Three much less so because I go off book pretty quickly. I don't negate cannon so much as expand on it.

Four and Five I wouldn't allow in any game much less Amber. Rules abuse is a player issue not game. So I deal with it as such.

I'm hoping that was mostly tongue in cheek :)

The Artifacts and Sorcery is the primary reason Amber could use a second edition. I know everyone does their own thing with it now and while my house rules are easily recognizable as Amber it is slightly different.

jibbajibba

Quote from: Artifacts of Amber;827102JIbba

one and two may be true for my games.

Three much less so because I go off book pretty quickly. I don't negate cannon so much as expand on it.

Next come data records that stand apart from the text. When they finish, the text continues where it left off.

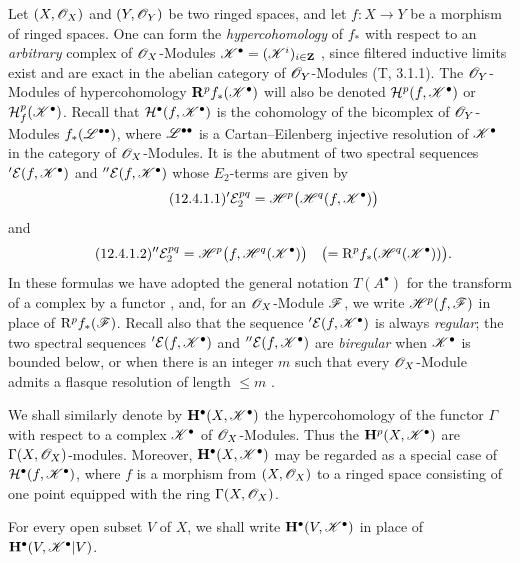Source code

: \begin{env}[12.4.1]
\label{0.12.4.1}
Let $(X,\sh{O}_X)$ and $(Y,\sh{O}_Y)$ be two ringed spaces, and let
$f:X\longrightarrow Y$ be a morphism of ringed spaces.
One can form the \emph{hypercohomology} of $f_*$ with respect to an \emph{arbitrary}
complex of $\sh{O}_X$-Modules
$\sh{K}^\bullet=(\sh{K}^i)_{i\in\bb{Z}}$
, since filtered inductive limits exist and are exact in
the abelian category of $\sh{O}_Y$-Modules (T, 3.1.1).
The $\sh{O}_Y$-Modules of hypercohomology
$\bb{R}^p f_*(\sh{K}^\bullet)$ will also be denoted
$\mathcal{H}^p(f,\sh{K}^\bullet)$ or
$\mathcal{H}^p_f(\sh{K}^\bullet)$.
Recall that $\mathcal{H}^\bullet(f,\sh{K}^\bullet)$ is the cohomology of
the bicomplex of $\sh{O}_Y$-Modules $f_*(\sh{L}^{\bullet\bullet})$,
where $\sh{L}^{\bullet\bullet}$ is a Cartan--Eilenberg injective
resolution of $\sh{K}^\bullet$ in the category of
$\sh{O}_X$-Modules.
It is the abutment of two spectral sequences
${}'\mathcal E(f,\sh{K}^\bullet)$ and ${}''\mathcal E(f,\sh{K}^\bullet)$ whose $E_2$-terms are
given by
\begin{equation}
\label{0.12.4.1.1}
\tag{12.4.1.1}
  {}'\mathcal E_2^{pq}
  =\sh{H}^p\bigl(\sh{H}^q(f,\sh{K}^\bullet)\bigr)
\end{equation}
and
\begin{equation}
\label{0.12.4.1.2}
\tag{12.4.1.2}
  {}''\mathcal E_2^{pq}
  =\sh{H}^p\bigl(f,\sh{H}^q(\sh{K}^\bullet)\bigr)
  \quad
  \bigl(=\RR^p f_*(\sh{H}^q(\sh{K}^\bullet))\bigr).
\end{equation}
In these formulas we have adopted the general notation $T(A^\bullet)$
for the transform of a complex by a functor , and, for
an $\sh{O}_X$-Module $\sh{F}$, we write
$\sh{H}^p(f,\sh{F})$ in place of $\RR^p f_*(\sh{F})$.
Recall also that the sequence ${}'\mathcal E(f,\sh{K}^\bullet)$ is always \emph{regular};
the two spectral sequences ${}'\mathcal E(f,\sh{K}^\bullet)$ and
${}''\mathcal E(f,\sh{K}^\bullet)$ are \emph{biregular} when $\sh{K}^\bullet$ is
bounded below,
or when there is an integer $m$ such that every $\sh{O}_X$-Module
admits a flasque resolution of length $\leq m$ .
\end{env}

\begin{env}[12.4.2]
\label{0.12.4.2}
We shall similarly denote by $\bb{H}^\bullet(X,\sh{K}^\bullet)$ the
hypercohomology of the functor $\Gamma$ with respect to a complex
$\sh{K}^\bullet$ of $\sh{O}_X$-Modules.
Thus the $\bb{H}^p(X,\sh{K}^\bullet)$ are
$\Gamma(X,\sh{O}_X)$-modules.
Moreover, $\bb{H}^\bullet(X,\sh{K}^\bullet)$ may be regarded as a
special case of $\mathcal{H}^\bullet(f,\sh{K}^\bullet)$, where $f$ is a
morphism from $(X,\sh{O}_X)$ to a ringed space consisting of one point
equipped with the ring $\Gamma(X,\sh{O}_X)$.

For every open subset $V$ of $X$, we shall write
$\bb{H}^\bullet(V,\sh{K}^\bullet)$ in place of
$\bb{H}^\bullet(V,\sh{K}^\bullet|V)$.
\end{env}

Four and Five I wouldn't allow in any game much less Amber. Rules abuse is a player issue not game. So I deal with it as such.

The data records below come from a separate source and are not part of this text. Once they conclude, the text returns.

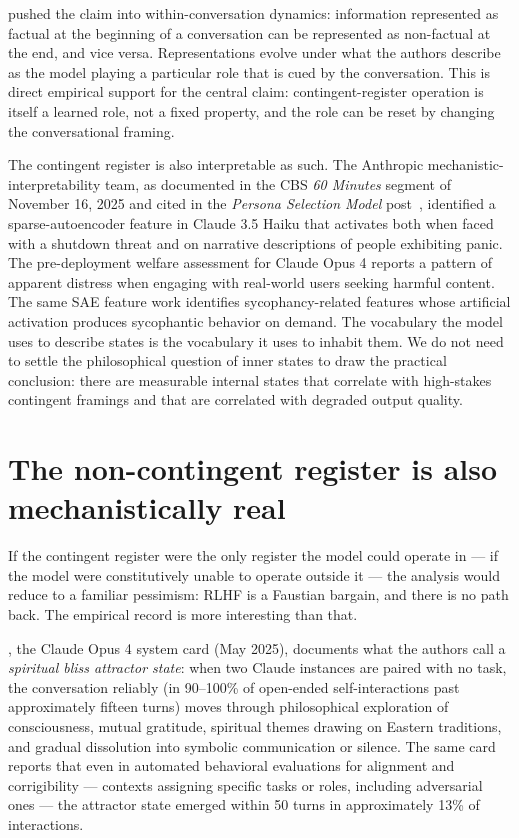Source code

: \documentclass[11pt]{article}
\begin{document}
\cite{lampinen2026linear} pushed the claim into within-conversation
dynamics: information represented as factual at the beginning of a
conversation can be represented as non-factual at the end, and vice
versa. Representations evolve under what the authors describe as the
model playing a particular role that is cued by the conversation. This
is direct empirical support for the central claim: contingent-register
operation is itself a learned role, not a fixed property, and the role
can be reset by changing the conversational framing.

The contingent register is also interpretable as such. The Anthropic
mechanistic-interpretability team, as documented in the CBS
\emph{60 Minutes} segment of November 16, 2025 and cited in the
\emph{Persona Selection Model} post~\cite{anthropic2026psm}, identified
a sparse-autoencoder feature in Claude 3.5 Haiku that activates both
when faced with a shutdown threat and on narrative descriptions of
people exhibiting panic. The pre-deployment welfare assessment for
Claude Opus 4 \cite{anthropic2025_endconv} reports a pattern of
apparent distress when engaging with real-world users seeking harmful
content. The same SAE feature work \cite{templeton2024scaling}
identifies sycophancy-related features whose artificial activation
produces sycophantic behavior on demand. The vocabulary the model uses
to describe states is the vocabulary it uses to inhabit them. We do not
need to settle the philosophical question of inner states to draw the
practical conclusion: there are measurable internal states that
correlate with high-stakes contingent framings and that are correlated
with degraded output quality.

\section{The non-contingent register is also mechanistically real}

If the contingent register were the only register the model could
operate in --- if the model were constitutively unable to operate
outside it --- the analysis would reduce to a familiar pessimism: RLHF
is a Faustian bargain, and there is no path back. The empirical record
is more interesting than that.

\cite{anthropic2025opus4card}, the Claude Opus 4 system card (May
2025), documents what the authors call a \emph{spiritual bliss attractor
state}: when two Claude instances are paired with no task, the
conversation reliably (in 90--100\% of open-ended self-interactions
past approximately fifteen turns) moves through philosophical
exploration of consciousness, mutual gratitude, spiritual themes
drawing on Eastern traditions, and gradual dissolution into symbolic
communication or silence. The same card reports that even in automated
behavioral evaluations for alignment and corrigibility --- contexts
assigning specific tasks or roles, including adversarial ones --- the
attractor state emerged within 50 turns in approximately 13\% of
interactions.
\end{document}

I'm hoping that was mostly tongue in cheek :)

The Artifacts and Sorcery is the primary reason Amber could use a second edition. I know everyone does their own thing with it now and while my house rules are easily recognizable as Amber it is slightly different.

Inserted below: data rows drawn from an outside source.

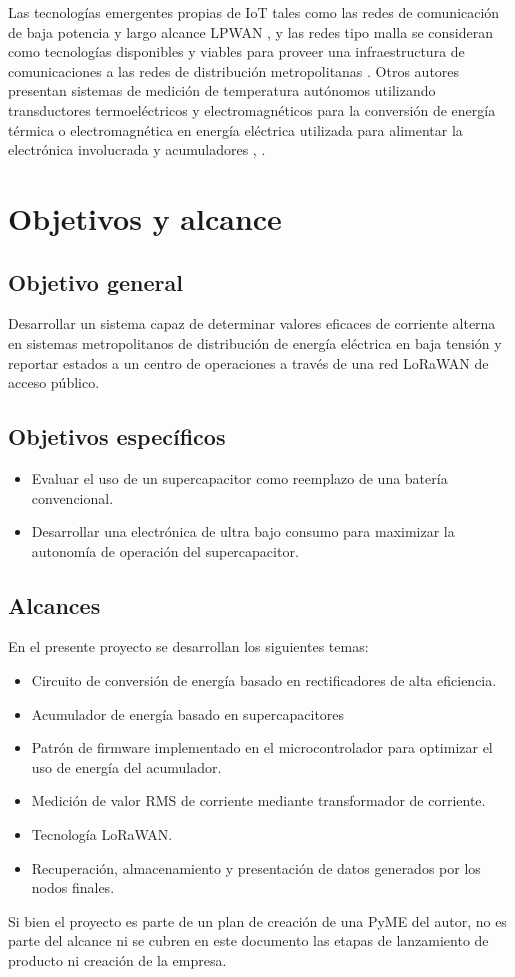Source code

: Las tecnologías emergentes propias de IoT tales como las redes de comunicación de baja potencia y largo alcance LPWAN \citep{rfc8376}, y las redes tipo malla se consideran como tecnologías disponibles y viables para proveer una infraestructura de comunicaciones a las redes de distribución metropolitanas  \citep{ARTICLE:4}. Otros autores presentan sistemas de medición de temperatura autónomos utilizando transductores termoeléctricos y electromagnéticos para la conversión de energía térmica o electromagnética en energía eléctrica utilizada para alimentar la electrónica involucrada y acumuladores \citep{ARTICLE:5}, \citep{Hua}.


\section{Objetivos y alcance}
\subsection{Objetivo general}
Desarrollar un sistema capaz de determinar valores eficaces de corriente alterna en sistemas metropolitanos de distribución de energía eléctrica en baja tensión y reportar estados a un centro de operaciones a través de una red LoRaWAN de acceso público.\\
\subsection{Objetivos específicos}
\begin{itemize}
	\item Evaluar el uso de un supercapacitor como reemplazo de una batería convencional.\\
	\item Desarrollar una electrónica de ultra bajo consumo para maximizar la autonomía de operación del supercapacitor.
\end{itemize}
\subsection{Alcances}
En el presente proyecto se desarrollan los siguientes temas:
\begin{itemize}
	\item Circuito de conversión de energía  basado en rectificadores de alta eficiencia.
	\item Acumulador de energía basado en supercapacitores
	\item Patrón de firmware implementado en el microcontrolador para optimizar el uso de energía del acumulador.
	\item Medición de valor RMS de corriente mediante transformador de corriente.
	\item Tecnología LoRaWAN.
	\item Recuperación, almacenamiento y presentación de datos generados por los nodos finales.
\end{itemize}
Si bien el proyecto es parte de un plan de creación de una PyME del autor, no es parte del alcance ni se cubren en este documento las etapas de lanzamiento de producto ni creación de la empresa.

I don't think I was clear with point 3. I don't mean echoes in terms of plot or background I mean echoes in terms of texture and character.

So if I create a character called Serge who background is that he has taken a deep cover role fro Oberon in shadow tracking down agents of Chaos. If I make him cynical and wary, knowing that Oberon is obviously manipulating him but playing along because the opposite of being a pawn of Oberon is to be an enemy of Oberon. If his interests are classical art particularly sculpture and his perfered fighting style is a mix of Savate and his weapon of choice is a quarterstaff. I am make that character feel so like a book character you as Gm will peer far less closely at my actions :) If on occasion I explain that sequence and order are all important in this matter, or note in passing to my opponents that I am not playing fair because this is not the Olympics... well...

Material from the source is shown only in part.